Make sure that the native lzop is installed on your hadoop cluster, for more details, please see https://github.com/twitter/hadoop-lzo.
This example M/R Job output produces parquet data from the input json data.
Edit the namenode and jobtracker configuration in jcascalog.parquet.WriteParquetFromJson.main():
Configuration conf = new Configuration();
conf.set("fs.default.name", "hdfs://hadoop01:9000");
conf.set("mapred.job.tracker", "hadoop01:9001");
To run M/R Job:
mvn -e -DskipTests=true clean install assembly:single ;
hadoop fs -rmr parquet/json;
hadoop fs -rmr parquet/out;
hadoop fs -rmr /tmp/lib/jcascalog-parquet-0.1.0-SNAPSHOT-hadoop-job.jar;
hadoop fs -mkdir /tmp/lib;
hadoop fs -mkdir parquet/json;
hadoop fs -put target/jcascalog-parquet-0.1.0-SNAPSHOT-hadoop-job.jar /tmp/lib;
hadoop fs -put src/test/resources/electricPowerUsageGenerator.json parquet/json/
hadoop jar target/jcascalog-parquet-0.1.0-SNAPSHOT-hadoop-job.jar \
jcascalog.parquet.WriteParquetFromJson \
parquet/json/electricPowerUsageGenerator.json \
parquet/out \
/tmp/lib/jcascalog-parquet-0.1.0-SNAPSHOT-hadoop-job.jar;
With this raw M/R Job, the specified column will be read from the parquet data.

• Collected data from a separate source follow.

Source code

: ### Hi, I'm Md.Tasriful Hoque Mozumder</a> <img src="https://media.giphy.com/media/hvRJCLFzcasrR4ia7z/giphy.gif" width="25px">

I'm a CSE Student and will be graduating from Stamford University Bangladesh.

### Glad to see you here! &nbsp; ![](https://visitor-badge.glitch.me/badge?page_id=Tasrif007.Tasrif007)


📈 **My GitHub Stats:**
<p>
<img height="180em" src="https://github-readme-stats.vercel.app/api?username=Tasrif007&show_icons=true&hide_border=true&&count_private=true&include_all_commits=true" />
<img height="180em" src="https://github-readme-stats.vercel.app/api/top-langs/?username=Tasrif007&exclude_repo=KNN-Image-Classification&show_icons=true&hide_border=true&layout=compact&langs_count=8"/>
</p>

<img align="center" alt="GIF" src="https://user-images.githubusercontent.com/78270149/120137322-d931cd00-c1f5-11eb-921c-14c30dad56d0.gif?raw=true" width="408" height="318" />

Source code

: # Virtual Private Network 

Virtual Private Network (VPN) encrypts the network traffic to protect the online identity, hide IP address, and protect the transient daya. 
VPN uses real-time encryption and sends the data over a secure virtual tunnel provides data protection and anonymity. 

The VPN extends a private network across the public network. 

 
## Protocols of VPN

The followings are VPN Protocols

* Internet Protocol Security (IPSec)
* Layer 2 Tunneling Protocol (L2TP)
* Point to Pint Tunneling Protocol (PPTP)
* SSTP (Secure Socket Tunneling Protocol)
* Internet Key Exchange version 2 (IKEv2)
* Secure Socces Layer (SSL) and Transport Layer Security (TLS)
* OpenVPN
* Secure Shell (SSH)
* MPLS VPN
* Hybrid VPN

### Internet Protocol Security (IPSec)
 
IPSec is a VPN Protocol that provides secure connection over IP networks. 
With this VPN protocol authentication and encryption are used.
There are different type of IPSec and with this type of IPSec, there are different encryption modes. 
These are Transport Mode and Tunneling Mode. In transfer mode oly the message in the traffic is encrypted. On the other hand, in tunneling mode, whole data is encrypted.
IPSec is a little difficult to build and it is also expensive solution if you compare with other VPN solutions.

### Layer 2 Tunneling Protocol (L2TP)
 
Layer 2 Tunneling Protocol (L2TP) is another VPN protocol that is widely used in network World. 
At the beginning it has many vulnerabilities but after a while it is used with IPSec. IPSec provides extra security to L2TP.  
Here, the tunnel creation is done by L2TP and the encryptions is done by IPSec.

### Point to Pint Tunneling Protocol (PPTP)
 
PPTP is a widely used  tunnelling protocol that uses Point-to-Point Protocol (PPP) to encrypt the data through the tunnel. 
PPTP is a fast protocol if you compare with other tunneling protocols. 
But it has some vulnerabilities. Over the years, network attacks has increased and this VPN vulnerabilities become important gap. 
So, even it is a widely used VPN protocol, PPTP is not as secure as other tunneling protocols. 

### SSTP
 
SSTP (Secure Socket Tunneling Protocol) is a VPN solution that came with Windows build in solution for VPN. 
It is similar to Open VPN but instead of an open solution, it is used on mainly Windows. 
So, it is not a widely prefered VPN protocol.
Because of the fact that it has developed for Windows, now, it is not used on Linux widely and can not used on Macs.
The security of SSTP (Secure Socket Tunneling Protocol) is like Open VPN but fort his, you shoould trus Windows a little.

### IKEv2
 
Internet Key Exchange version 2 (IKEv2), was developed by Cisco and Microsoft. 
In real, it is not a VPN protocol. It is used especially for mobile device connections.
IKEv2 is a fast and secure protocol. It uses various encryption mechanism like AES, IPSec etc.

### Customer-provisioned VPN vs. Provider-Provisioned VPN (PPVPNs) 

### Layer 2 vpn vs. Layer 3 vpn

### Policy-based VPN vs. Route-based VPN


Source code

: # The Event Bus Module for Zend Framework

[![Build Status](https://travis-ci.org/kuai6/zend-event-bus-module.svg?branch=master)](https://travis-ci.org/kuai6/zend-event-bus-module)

Edit the namenode and jobtracker configuration in jcascalog.parquet.ReadSpecifiedColumns.main():
Configuration conf = new Configuration();
conf.set("fs.default.name", "hdfs://hadoop01:9000");
conf.set("mapred.job.tracker", "hadoop01:9001");
To run this M/R Job:
hadoop jar target/jcascalog-parquet-0.1.0-SNAPSHOT-hadoop-job.jar \
jcascalog.parquet.ReadSpecifiedColumns \
parquet/out/ \
parquet/specified-columns \
/tmp/lib/jcascalog-parquet-0.1.0-SNAPSHOT-hadoop-job.jar;
With JCascalog, the specified column will be read from the parquet data.
Edit the namenode and jobtracker configuration in jcascalog.parquet.ReadSpecifedColumnsWithParquetScheme.main():
Configuration conf = new Configuration();
conf.set("fs.default.name", "hdfs://hadoop01:9000");
conf.set("mapred.job.tracker", "hadoop01:9001");
To run this M/R Job:
hadoop fs -rmr parquet/specified-columns ;
hadoop jar target/jcascalog-parquet-0.1.0-SNAPSHOT-hadoop-job.jar \
jcascalog.parquet.ReadSpecifedColumnsWithParquetScheme \
parquet/out/ \
parquet/specified-columns \
/tmp/lib/jcascalog-parquet-0.1.0-SNAPSHOT-hadoop-job.jar;
To verify parquet data, read the parquet data, and produce it as text data.
Edit the namenode and jobtracker configuration in jcascalog.parquet.WriteTextFromParquet.main():
Configuration conf = new Configuration();
conf.set("fs.default.name", "hdfs://hadoop01:9000");
conf.set("mapred.job.tracker", "hadoop01:9001");
To run this M/R Job:
hadoop jar target/jcascalog-parquet-0.1.0-SNAPSHOT-hadoop-job.jar \
jcascalog.parquet.WriteTextFromParquet \
parquet/specified-columns \
parquet/text-out \
/tmp/lib/jcascalog-parquet-0.1.0-SNAPSHOT-hadoop-job.jar;